I mentioned that Barry is supposed to become a CSI Director, build Gideon, an artificially intelligent computer, and one day found the Justice League. With the Barry Allen we have right now, none of those things are even remotely possible. Despite being in his fifth year as The Flash, Barry isn’t even the smartest person on his own team – nor is he the most capable or the most skilled. He can do nothing by himself, and constantly needs to be told what to do even when the answer is inevitably always run…faster. Unlike his comic book counterpart, he can neither build his own suits or his own gadgets. In fact, despite the fact that Season 4 went to great lengths to show that Barry had emerged from the Speed Force even faster than ever, he’s actually regressed as a superhero, doesn’t understand the mechanics of his own powers, and generally needs his hand held before he can do anything. All of this to ensure that Caitlin (Danielle Panabaker), Cisco (Carlos Valdes), and whoever Tom Cavanaugh is playing have something to do. How do we know this? Well, because whenever Barry isn’t surrounded by scientists (e.g. his prison arc or even the evil future version of himself, who defeated Team Flash so thoroughly it was embarrassing), the show remembers that Barry is a genius.

Why are they doing my boy like this?!

Again, all we have to do is look at this season. Barry just stands around waiting to be told what to do, before failing and letting Cicada get away so they can try again next week. The “key” to stopping Cicada is Killer Frost, Caitlin’s alter-ego, yet she and the team as a whole have let Cicada get away on several occasions. Most embarrassingly, Sherloque, a character who has only been around for one season, not only explains the Speed Force (a place Barry has been to at least three times), he also understands the language. The only reason we know he’s the star is because he does the opening monologue; in actuality, Barry is just another member of the team.

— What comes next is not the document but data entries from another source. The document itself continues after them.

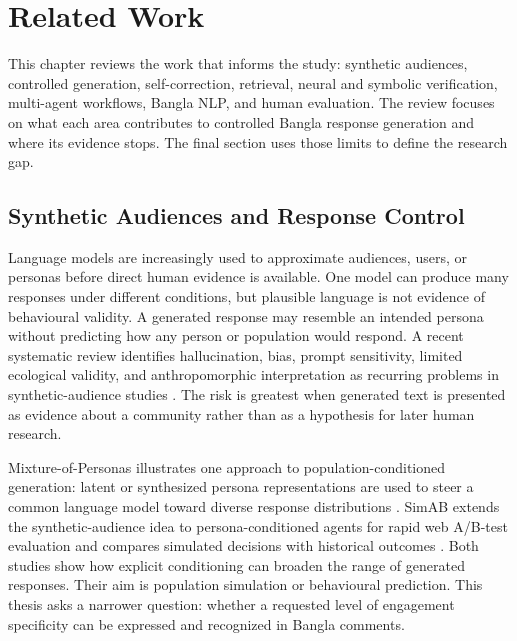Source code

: 
\chapter{Related Work}
\label{chap:related-work}

\ifpdf
    \graphicspath{{Chapter2/Figs/Raster/}{Chapter2/Figs/PDF/}{Chapter2/Figs/}{Chapter2/figures/}}
\else
    \graphicspath{{Chapter2/Figs/Vector/}{Chapter2/Figs/}{Chapter2/figures/}}
\fi

This chapter reviews the work that informs the study: synthetic audiences, controlled generation, self-correction, retrieval, neural and symbolic verification, multi-agent workflows, Bangla NLP, and human evaluation. The review focuses on what each area contributes to controlled Bangla response generation and where its evidence stops. The final section uses those limits to define the research gap.

\section{Synthetic Audiences and Response Control}
\label{sec:synthetic-audiences}

Language models are increasingly used to approximate audiences, users, or personas before direct human evidence is available. One model can produce many responses under different conditions, but plausible language is not evidence of behavioural validity. A generated response may resemble an intended persona without predicting how any person or population would respond. A recent systematic review identifies hallucination, bias, prompt sensitivity, limited ecological validity, and anthropomorphic interpretation as recurring problems in synthetic-audience studies \cite{b1}. The risk is greatest when generated text is presented as evidence about a community rather than as a hypothesis for later human research.

Mixture-of-Personas illustrates one approach to population-conditioned generation: latent or synthesized persona representations are used to steer a common language model toward diverse response distributions \cite{b9}. SimAB extends the synthetic-audience idea to persona-conditioned agents for rapid web A/B-test evaluation and compares simulated decisions with historical outcomes \cite{b10}. Both studies show how explicit conditioning can broaden the range of generated responses. Their aim is population simulation or behavioural prediction. This thesis asks a narrower question: whether a requested level of engagement specificity can be expressed and recognized in Bangla comments.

Quite simply, there is nothing special about Barry anymore. He loses more fights than he wins, and more often than not (which we’ll get to), other characters win at his expense to justify their presence. He’s been unforgivably nerfed so that the plot works and so other characters remain relevant, but it just makes him look like the fastest loser alive. The Flash may have swallowed Barry Allen whole, but that doesn’t mean he’s doing anything interesting.

I do have to point out that there are some fans who think that The Flash has become “The Iris West Show.” After acknowledging my first instinct that those fans probably just don’t like seeing a Black woman as the leading lady of a superhero show, I considered it. And I’ve decided that’s what I want. Think about it – a show about Iris West would definitely need Barry Allen because they’re an iconic couple, which means I’d get his emotional journey as well as hers. Iris is a journalist, which means that all of the science and plans would be his responsibility alone. It would also mean scenes of him and Iris investigating, especially in his capacity as a CSI. Iris isn’t a metahuman, which means that Barry would actually get to be the superhero, and wouldn’t have to be nerfed so Iris can shine. They’d be in a relationship, which means that I’d get to hear what Barry’s goals were and what he wanted out of life. Maybe, since Wally is Iris’ brother in this continuity, I could get some more Flashes running around – and hopefully secure some victories so Barry’s speed doesn’t look like an informed ability. Ironically, an Iris West show would give me more Barry Allen than what the alleged Barry Allen show is giving me now.

But I shouldn’t have to hope for an entirely different show just to get what I want. And even though an Iris West show would give me what I want in terms of two of my favourite characters (which we’ll get to), this show is about Barry Allen. The show would do well to remember who their lead is – and this isn’t a knock on Gustin, who does the best with what he’s given, but there’s only so much you can do when all that’s required of you is to ask questions and fall down a lot.